→ EXERCISE REQUIREMENTS
Would you please output the lines from the one holding "for (nn in 1:length(N1))" to the end of the entries, exactly and with no others?

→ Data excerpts
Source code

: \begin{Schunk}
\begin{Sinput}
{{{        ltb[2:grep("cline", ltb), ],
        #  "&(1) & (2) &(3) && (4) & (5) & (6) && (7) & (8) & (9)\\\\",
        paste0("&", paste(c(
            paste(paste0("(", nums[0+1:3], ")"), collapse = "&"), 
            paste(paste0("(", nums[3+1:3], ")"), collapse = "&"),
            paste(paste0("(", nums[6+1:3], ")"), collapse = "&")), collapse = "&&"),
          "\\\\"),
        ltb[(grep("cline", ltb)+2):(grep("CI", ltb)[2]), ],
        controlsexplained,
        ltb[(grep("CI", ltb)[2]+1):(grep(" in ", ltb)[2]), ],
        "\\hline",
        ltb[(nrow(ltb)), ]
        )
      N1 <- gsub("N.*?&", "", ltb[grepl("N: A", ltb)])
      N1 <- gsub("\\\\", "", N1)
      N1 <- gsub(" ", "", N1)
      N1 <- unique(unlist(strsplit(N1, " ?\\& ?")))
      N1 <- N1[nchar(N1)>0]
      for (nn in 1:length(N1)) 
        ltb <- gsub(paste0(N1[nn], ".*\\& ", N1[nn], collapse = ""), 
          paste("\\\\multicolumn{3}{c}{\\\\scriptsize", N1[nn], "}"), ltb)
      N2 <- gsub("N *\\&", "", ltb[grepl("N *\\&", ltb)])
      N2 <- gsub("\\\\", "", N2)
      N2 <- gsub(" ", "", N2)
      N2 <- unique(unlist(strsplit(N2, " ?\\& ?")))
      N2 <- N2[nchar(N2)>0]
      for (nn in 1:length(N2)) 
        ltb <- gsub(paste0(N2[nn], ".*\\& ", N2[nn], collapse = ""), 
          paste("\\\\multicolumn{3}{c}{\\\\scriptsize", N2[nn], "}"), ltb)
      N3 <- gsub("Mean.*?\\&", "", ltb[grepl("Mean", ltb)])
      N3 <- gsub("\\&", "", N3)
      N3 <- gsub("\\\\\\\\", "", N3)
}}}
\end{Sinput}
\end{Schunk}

→ WRITTEN REPLY
      for (nn in 1:length(N1)) 
        ltb <- gsub(paste0(N1[nn], ".*\\& ", N1[nn], collapse = ""), 
          paste("\\\\multicolumn{3}{c}{\\\\scriptsize", N1[nn], "}"), ltb)
      N2 <- gsub("N *\\&", "", ltb[grepl("N *\\&", ltb)])
      N2 <- gsub("\\\\", "", N2)
      N2 <- gsub(" ", "", N2)
      N2 <- unique(unlist(strsplit(N2, " ?\\& ?")))
      N2 <- N2[nchar(N2)>0]
      for (nn in 1:length(N2)) 
        ltb <- gsub(paste0(N2[nn], ".*\\& ", N2[nn], collapse = ""), 
          paste("\\\\multicolumn{3}{c}{\\\\scriptsize", N2[nn], "}"), ltb)
      N3 <- gsub("Mean.*?\\&", "", ltb[grepl("Mean", ltb)])
      N3 <- gsub("\\&", "", N3)
      N3 <- gsub("\\\\\\\\", "", N3)
}}}
\end{Sinput}
\end{Schunk}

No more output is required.